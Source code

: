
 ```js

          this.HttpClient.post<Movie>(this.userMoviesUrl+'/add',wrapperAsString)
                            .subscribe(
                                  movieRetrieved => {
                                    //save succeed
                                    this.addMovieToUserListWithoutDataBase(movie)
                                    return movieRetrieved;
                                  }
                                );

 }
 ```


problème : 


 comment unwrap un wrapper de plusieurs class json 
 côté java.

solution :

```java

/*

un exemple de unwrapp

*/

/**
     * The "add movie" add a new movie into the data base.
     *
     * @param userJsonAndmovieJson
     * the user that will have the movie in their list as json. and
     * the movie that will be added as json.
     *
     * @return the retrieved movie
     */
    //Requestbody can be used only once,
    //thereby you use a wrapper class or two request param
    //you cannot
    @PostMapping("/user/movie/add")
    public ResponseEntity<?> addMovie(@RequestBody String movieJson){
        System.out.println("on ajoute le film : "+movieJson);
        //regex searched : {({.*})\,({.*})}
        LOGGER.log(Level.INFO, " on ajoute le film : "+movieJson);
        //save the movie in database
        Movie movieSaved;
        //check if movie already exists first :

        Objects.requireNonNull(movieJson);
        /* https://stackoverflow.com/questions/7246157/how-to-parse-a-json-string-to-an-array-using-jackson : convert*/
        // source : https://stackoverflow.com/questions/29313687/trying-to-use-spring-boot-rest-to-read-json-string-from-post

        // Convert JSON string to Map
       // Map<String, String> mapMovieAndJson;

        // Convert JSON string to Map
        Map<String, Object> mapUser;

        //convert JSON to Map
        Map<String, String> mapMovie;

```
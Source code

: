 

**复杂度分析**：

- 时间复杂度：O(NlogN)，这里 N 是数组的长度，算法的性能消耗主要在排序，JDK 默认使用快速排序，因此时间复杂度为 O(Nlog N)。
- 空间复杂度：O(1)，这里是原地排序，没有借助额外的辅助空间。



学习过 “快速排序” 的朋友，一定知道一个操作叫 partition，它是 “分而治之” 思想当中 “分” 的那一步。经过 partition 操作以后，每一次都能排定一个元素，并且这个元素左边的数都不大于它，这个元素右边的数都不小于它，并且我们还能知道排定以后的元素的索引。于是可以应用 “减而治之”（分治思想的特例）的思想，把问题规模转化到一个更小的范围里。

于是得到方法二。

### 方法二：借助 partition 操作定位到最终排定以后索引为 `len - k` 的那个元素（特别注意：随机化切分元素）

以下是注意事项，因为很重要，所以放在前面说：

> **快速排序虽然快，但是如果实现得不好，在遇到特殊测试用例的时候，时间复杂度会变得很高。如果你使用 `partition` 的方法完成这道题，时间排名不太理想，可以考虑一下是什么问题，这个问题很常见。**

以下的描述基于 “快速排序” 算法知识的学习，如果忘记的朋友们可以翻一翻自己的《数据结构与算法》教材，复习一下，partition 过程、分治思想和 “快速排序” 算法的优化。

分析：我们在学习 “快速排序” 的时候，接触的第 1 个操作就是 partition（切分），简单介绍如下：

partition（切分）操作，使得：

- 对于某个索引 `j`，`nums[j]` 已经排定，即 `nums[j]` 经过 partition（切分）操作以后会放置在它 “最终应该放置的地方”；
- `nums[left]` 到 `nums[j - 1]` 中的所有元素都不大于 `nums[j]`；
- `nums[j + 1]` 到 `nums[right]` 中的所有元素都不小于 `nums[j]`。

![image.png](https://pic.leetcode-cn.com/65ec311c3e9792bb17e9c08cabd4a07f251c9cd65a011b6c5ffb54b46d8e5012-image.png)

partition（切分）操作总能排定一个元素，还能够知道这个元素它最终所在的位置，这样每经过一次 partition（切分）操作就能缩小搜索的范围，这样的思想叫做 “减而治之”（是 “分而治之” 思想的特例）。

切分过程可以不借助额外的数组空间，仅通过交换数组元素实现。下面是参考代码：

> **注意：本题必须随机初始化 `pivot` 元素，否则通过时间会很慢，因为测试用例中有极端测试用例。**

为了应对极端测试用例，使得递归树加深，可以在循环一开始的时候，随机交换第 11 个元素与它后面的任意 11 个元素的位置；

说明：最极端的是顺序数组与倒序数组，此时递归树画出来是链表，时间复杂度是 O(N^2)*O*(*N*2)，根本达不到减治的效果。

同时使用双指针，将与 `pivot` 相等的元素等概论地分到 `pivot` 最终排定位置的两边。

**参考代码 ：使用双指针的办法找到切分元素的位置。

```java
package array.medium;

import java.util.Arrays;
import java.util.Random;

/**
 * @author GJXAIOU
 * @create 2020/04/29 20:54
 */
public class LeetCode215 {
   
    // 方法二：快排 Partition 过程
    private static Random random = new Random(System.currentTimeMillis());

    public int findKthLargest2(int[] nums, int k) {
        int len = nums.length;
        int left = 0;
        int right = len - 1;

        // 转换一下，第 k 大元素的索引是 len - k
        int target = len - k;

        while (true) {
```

→ Exercise requirements: Please retype all of the data above exactly as it appears.

→ Exercise solution:
Source code

:
 ```js

          this.HttpClient.post<Movie>(this.userMoviesUrl+'/add',wrapperAsString)
                            .subscribe(
                                  movieRetrieved => {
                                    //save succeed
                                    this.addMovieToUserListWithoutDataBase(movie)
                                    return movieRetrieved;
                                  }
                                );

 }
 ```


problème : 


 comment unwrap un wrapper de plusieurs class json 
 côté java.

solution :

```java

/*

un exemple de unwrapp

*/

/**
     * The "add movie" add a new movie into the data base.
     *
     * @param userJsonAndmovieJson
     * the user that will have the movie in their list as json. and
     * the movie that will be added as json.
     *
     * @return the retrieved movie
     */
    //Requestbody can be used only once,
    //thereby you use a wrapper class or two request param
    //you cannot
    @PostMapping("/user/movie/add")
    public ResponseEntity<?> addMovie(@RequestBody String movieJson){
        System.out.println("on ajoute le film : "+movieJson);
        //regex searched : {({.*})\,({.*})}
        LOGGER.log(Level.INFO, " on ajoute le film : "+movieJson);
        //save the movie in database
        Movie movieSaved;
        //check if movie already exists first :

        Objects.requireNonNull(movieJson);
        /* https://stackoverflow.com/questions/7246157/how-to-parse-a-json-string-to-an-array-using-jackson : convert*/
        // source : https://stackoverflow.com/questions/29313687/trying-to-use-spring-boot-rest-to-read-json-string-from-post

        // Convert JSON string to Map
       // Map<String, String> mapMovieAndJson;

        // Convert JSON string to Map
        Map<String, Object> mapUser;

        //convert JSON to Map
        Map<String, String> mapMovie;

```
Source code

: 

**复杂度分析**：

- 时间复杂度：O(NlogN)，这里 N 是数组的长度，算法的性能消耗主要在排序，JDK 默认使用快速排序，因此时间复杂度为 O(Nlog N)。
- 空间复杂度：O(1)，这里是原地排序，没有借助额外的辅助空间。



学习过 “快速排序” 的朋友，一定知道一个操作叫 partition，它是 “分而治之” 思想当中 “分” 的那一步。经过 partition 操作以后，每一次都能排定一个元素，并且这个元素左边的数都不大于它，这个元素右边的数都不小于它，并且我们还能知道排定以后的元素的索引。于是可以应用 “减而治之”（分治思想的特例）的思想，把问题规模转化到一个更小的范围里。

于是得到方法二。

### 方法二：借助 partition 操作定位到最终排定以后索引为 `len - k` 的那个元素（特别注意：随机化切分元素）

以下是注意事项，因为很重要，所以放在前面说：

> **快速排序虽然快，但是如果实现得不好，在遇到特殊测试用例的时候，时间复杂度会变得很高。如果你使用 `partition` 的方法完成这道题，时间排名不太理想，可以考虑一下是什么问题，这个问题很常见。**

以下的描述基于 “快速排序” 算法知识的学习，如果忘记的朋友们可以翻一翻自己的《数据结构与算法》教材，复习一下，partition 过程、分治思想和 “快速排序” 算法的优化。

分析：我们在学习 “快速排序” 的时候，接触的第 1 个操作就是 partition（切分），简单介绍如下：

partition（切分）操作，使得：

- 对于某个索引 `j`，`nums[j]` 已经排定，即 `nums[j]` 经过 partition（切分）操作以后会放置在它 “最终应该放置的地方”；
- `nums[left]` 到 `nums[j - 1]` 中的所有元素都不大于 `nums[j]`；
- `nums[j + 1]` 到 `nums[right]` 中的所有元素都不小于 `nums[j]`。

![image.png](https://pic.leetcode-cn.com/65ec311c3e9792bb17e9c08cabd4a07f251c9cd65a011b6c5ffb54b46d8e5012-image.png)

partition（切分）操作总能排定一个元素，还能够知道这个元素它最终所在的位置，这样每经过一次 partition（切分）操作就能缩小搜索的范围，这样的思想叫做 “减而治之”（是 “分而治之” 思想的特例）。

切分过程可以不借助额外的数组空间，仅通过交换数组元素实现。下面是参考代码：

> **注意：本题必须随机初始化 `pivot` 元素，否则通过时间会很慢，因为测试用例中有极端测试用例。**

为了应对极端测试用例，使得递归树加深，可以在循环一开始的时候，随机交换第 11 个元素与它后面的任意 11 个元素的位置；

说明：最极端的是顺序数组与倒序数组，此时递归树画出来是链表，时间复杂度是 O(N^2)*O*(*N*2)，根本达不到减治的效果。

同时使用双指针，将与 `pivot` 相等的元素等概论地分到 `pivot` 最终排定位置的两边。

**参考代码 ：使用双指针的办法找到切分元素的位置。

```java
package array.medium;

import java.util.Arrays;
import java.util.Random;

/**
 * @author GJXAIOU
 * @create 2020/04/29 20:54
 */
public class LeetCode215 {
   
    // 方法二：快排 Partition 过程
    private static Random random = new Random(System.currentTimeMillis());

    public int findKthLargest2(int[] nums, int k) {
        int len = nums.length;
        int left = 0;
        int right = len - 1;

        // 转换一下，第 k 大元素的索引是 len - k
        int target = len - k;

        while (true) {
```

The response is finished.